Em artigo publicado em 8 de junho na Ilustrada, Arnaldo Jabor faz a defesa da reserva de mercado para o cinema brasileiro e reclama dos donos de cinema que não cumprem a lei de proteção que obriga as salas a exibir filmes brasileiros durante 49 dias por ano. Peço licença para meter o bedelho e discordar do colunista. Obrigar cinemas a exibir filmes brasileiros só pode resultar em desastre.
Jabor justifica sua defesa da cota de exibição para filmes nacionais com o seguinte argumento: "O cinema brasileiro só ocupa 5% das salas de exibição, enquanto nos anos 70 chegamos a ter 30% das salas, com sucesso". O colunista só se esquece de mencionar que a lei de obrigatoriedade provocou, nos anos 70, o fechamento de 60% dos cinemas e uma queda de 70% no número de ingressos de cinema vendidos.

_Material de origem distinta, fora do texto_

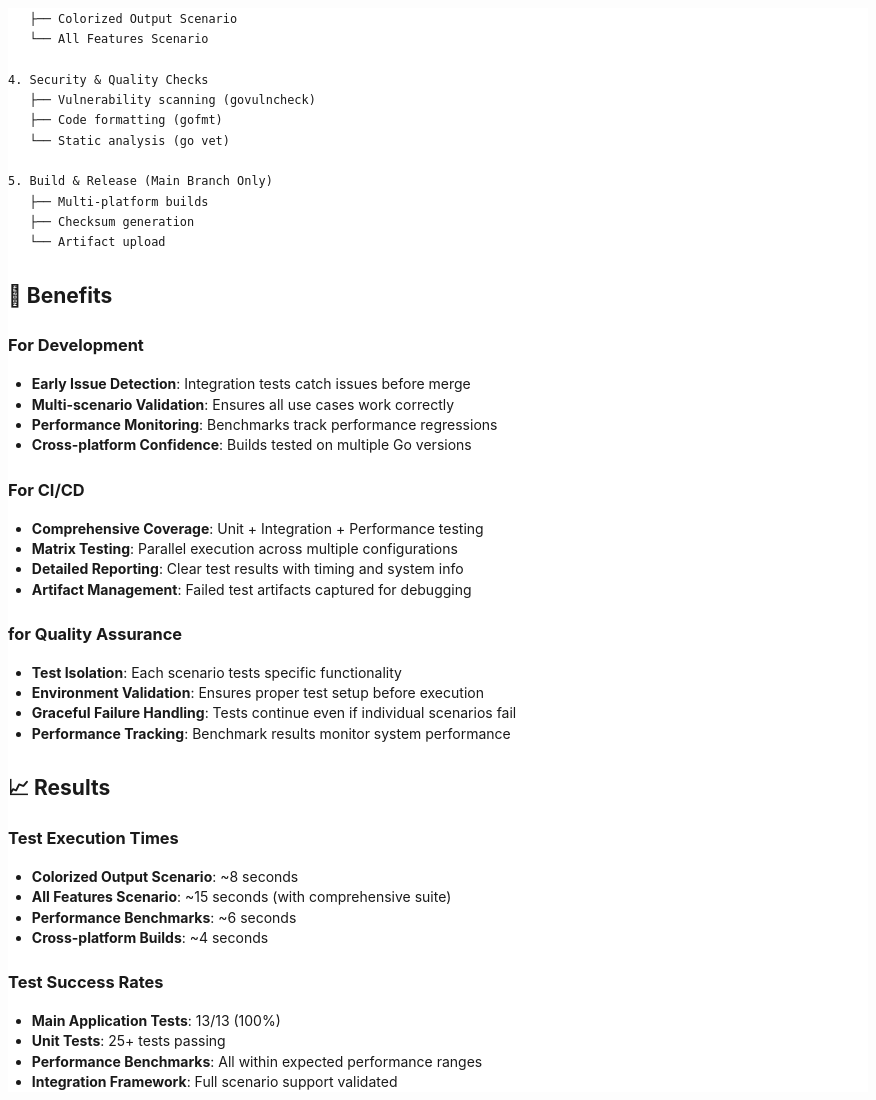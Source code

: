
 ```
   ├── Colorized Output Scenario
   └── All Features Scenario

4. Security & Quality Checks
   ├── Vulnerability scanning (govulncheck)
   ├── Code formatting (gofmt)
   └── Static analysis (go vet)

5. Build & Release (Main Branch Only)
   ├── Multi-platform builds
   ├── Checksum generation
   └── Artifact upload
```

## 🎯 Benefits

### For Development
- **Early Issue Detection**: Integration tests catch issues before merge
- **Multi-scenario Validation**: Ensures all use cases work correctly
- **Performance Monitoring**: Benchmarks track performance regressions
- **Cross-platform Confidence**: Builds tested on multiple Go versions

### For CI/CD
- **Comprehensive Coverage**: Unit + Integration + Performance testing
- **Matrix Testing**: Parallel execution across multiple configurations
- **Detailed Reporting**: Clear test results with timing and system info
- **Artifact Management**: Failed test artifacts captured for debugging

### for Quality Assurance
- **Test Isolation**: Each scenario tests specific functionality
- **Environment Validation**: Ensures proper test setup before execution
- **Graceful Failure Handling**: Tests continue even if individual scenarios fail
- **Performance Tracking**: Benchmark results monitor system performance

## 📈 Results

### Test Execution Times
- **Colorized Output Scenario**: ~8 seconds
- **All Features Scenario**: ~15 seconds (with comprehensive suite)
- **Performance Benchmarks**: ~6 seconds
- **Cross-platform Builds**: ~4 seconds

### Test Success Rates
- **Main Application Tests**: 13/13 (100%)
- **Unit Tests**: 25+ tests passing
- **Performance Benchmarks**: All within expected performance ranges
- **Integration Framework**: Full scenario support validated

Os números não mentem: em 1969, quando a cota de exibição de filmes brasileiros era de 56 dias por ano, o Brasil tinha mais de 3.500 salas de cinema, que vendiam, anualmente, 300 milhões de ingressos. A partir da inauguração da Embrafilme, no fim de 1969, produtores e diretores começaram a pressionar o governo para aumentar a cota. De 56 dias/ano, passou para 77 dias em 1970, 84 dias em 1971, 112 dias em 1975, e chegou a 140 dias, em 1980.
No mesmo período, o Brasil perdeu quase 2.000 salas de cinema, uma a cada dia e meio. Pode-se traçar um curioso gráfico comparando o aumento da cota de exibição de filmes nacionais com o número de cinemas e de bilhetes vendidos no país. São exatamente inversos: quanto mais sobe a cota, mais cinemas fecham e menos ingressos saem das bilheterias.

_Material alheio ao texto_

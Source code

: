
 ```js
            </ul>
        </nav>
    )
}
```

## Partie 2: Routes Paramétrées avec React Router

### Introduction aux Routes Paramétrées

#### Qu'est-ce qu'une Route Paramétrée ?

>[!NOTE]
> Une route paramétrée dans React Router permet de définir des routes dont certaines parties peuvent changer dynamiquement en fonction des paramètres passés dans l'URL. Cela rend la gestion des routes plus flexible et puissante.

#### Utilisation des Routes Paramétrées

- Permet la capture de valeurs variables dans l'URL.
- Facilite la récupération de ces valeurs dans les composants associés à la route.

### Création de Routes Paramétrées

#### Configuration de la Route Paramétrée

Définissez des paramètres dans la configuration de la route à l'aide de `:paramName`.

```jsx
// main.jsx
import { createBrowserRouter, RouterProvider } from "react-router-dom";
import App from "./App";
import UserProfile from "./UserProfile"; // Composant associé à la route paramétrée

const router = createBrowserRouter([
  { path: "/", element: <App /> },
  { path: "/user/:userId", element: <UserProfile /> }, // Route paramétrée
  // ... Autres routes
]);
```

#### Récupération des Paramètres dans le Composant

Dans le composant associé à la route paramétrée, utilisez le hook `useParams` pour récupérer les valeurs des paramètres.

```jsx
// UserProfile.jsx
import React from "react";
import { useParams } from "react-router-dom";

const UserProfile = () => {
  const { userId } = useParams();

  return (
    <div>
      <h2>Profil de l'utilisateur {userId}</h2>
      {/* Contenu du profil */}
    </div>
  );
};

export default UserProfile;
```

A explicação é simples: salas que exibiam filmes brasileiros ficavam, com algumas exceções, vazias. Isso não era resultado de nenhuma "maquinação imperialista", mas de simples opção do público. Jabor afirma que o cinema brasileiro chegou a ocupar 30% das salas, mas não diz que ocupar as salas não significa, necessariamente, vender ingressos. Pergunte para qualquer exibidor dos anos 70 e ele lembrará o tempo em que era forçado a manter um filme nacional em exibição por meses.
Vale a pena citar que o gradual aumento na cota de exibição acabou realmente equilibrando um pouco a diferença entre o percentual de ingressos vendidos para filmes estrangeiros e nacionais. Se, em 1971, com a cota de 84 dias/ano, filmes estrangeiros arrecadaram 86% do total de bilheteria do país, em 1980, quando a cota já atingira 140 dias/ano, o cinema nacional passaria a vender 30% do total de ingressos.

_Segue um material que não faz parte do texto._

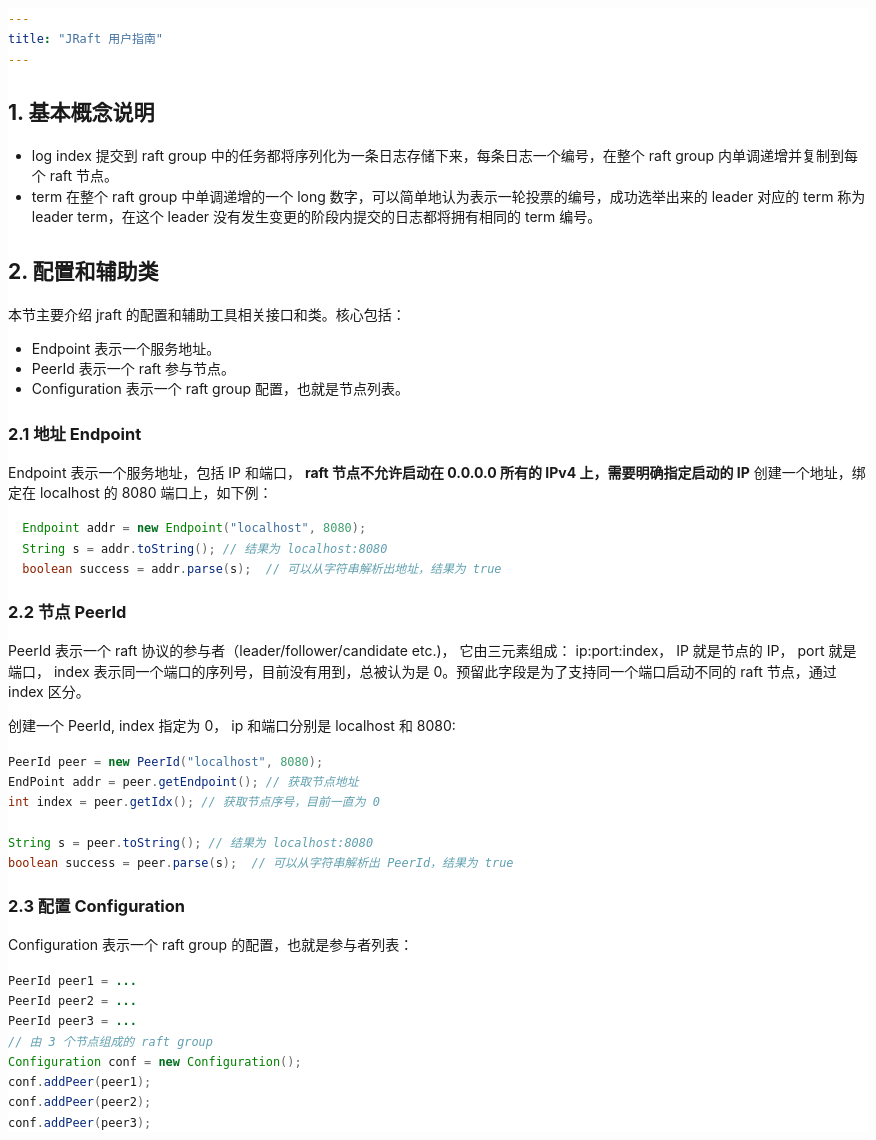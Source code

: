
 ```yaml
---
title: "JRaft 用户指南"
---
```


## 1. 基本概念说明

* log index 提交到 raft group 中的任务都将序列化为一条日志存储下来，每条日志一个编号，在整个 raft group 内单调递增并复制到每个 raft 节点。
* term 在整个 raft group 中单调递增的一个 long 数字，可以简单地认为表示一轮投票的编号，成功选举出来的 leader 对应的 term 称为 leader term，在这个 leader 没有发生变更的阶段内提交的日志都将拥有相同的 term 编号。

## 2. 配置和辅助类

本节主要介绍 jraft 的配置和辅助工具相关接口和类。核心包括：
* Endpoint 表示一个服务地址。
* PeerId 表示一个 raft 参与节点。
* Configuration 表示一个 raft group 配置，也就是节点列表。

### 2.1 地址 Endpoint

Endpoint 表示一个服务地址，包括 IP 和端口， __raft 节点不允许启动在 0.0.0.0  所有的 IPv4 上，需要明确指定启动的 IP__
创建一个地址，绑定在 localhost 的 8080 端口上，如下例：

```java
  Endpoint addr = new Endpoint("localhost", 8080);
  String s = addr.toString(); // 结果为 localhost:8080
  boolean success = addr.parse(s);  // 可以从字符串解析出地址，结果为 true
```

### 2.2 节点 PeerId

PeerId 表示一个 raft 协议的参与者（leader/follower/candidate etc.)， 它由三元素组成： ip:port:index， IP 就是节点的 IP， port 就是端口， index 表示同一个端口的序列号，目前没有用到，总被认为是 0。预留此字段是为了支持同一个端口启动不同的 raft 节点，通过  index 区分。

创建一个 PeerId,  index 指定为 0， ip 和端口分别是 localhost 和 8080:

```java
PeerId peer = new PeerId("localhost", 8080);
EndPoint addr = peer.getEndpoint(); // 获取节点地址
int index = peer.getIdx(); // 获取节点序号，目前一直为 0

String s = peer.toString(); // 结果为 localhost:8080
boolean success = peer.parse(s);  // 可以从字符串解析出 PeerId，结果为 true
```

### 2.3 配置 Configuration

Configuration 表示一个 raft group 的配置，也就是参与者列表：

```java
PeerId peer1 = ...
PeerId peer2 = ...
PeerId peer3 = ...
// 由 3 个节点组成的 raft group
Configuration conf = new Configuration();
conf.addPeer(peer1);
conf.addPeer(peer2);
conf.addPeer(peer3);
```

Esse número, no entanto, é enganoso. O aumento percentual da bilheteria de filmes nacionais foi provocado não por um súbito interesse do público, mas por dois fatores: pela queda no número de filmes importados (com o fechamento de cinemas, as empresas estrangeiras começaram a importar cada vez menos filmes para o Brasil, passando de cerca de 500 filmes/ano no início da década de 70 para 152 filmes em 1980) e pela explosão da indústria de cinema erótico nacional, que chegaria a dominar 60% do mercado de filmes brasileiros.
As leis de obrigatoriedade acabaram diminuindo o público para filmes brasileiros. Se, em 1971, filmes nacionais arrecadavam 14% de um total de 300 milhões de ingressos (42 milhões de bilhetes), em 1980 passariam a vender apenas 30% de 100 milhões, um total de 30 milhões, sendo que quase 60% dos ingressos correspondiam a filmes de sexo explícito.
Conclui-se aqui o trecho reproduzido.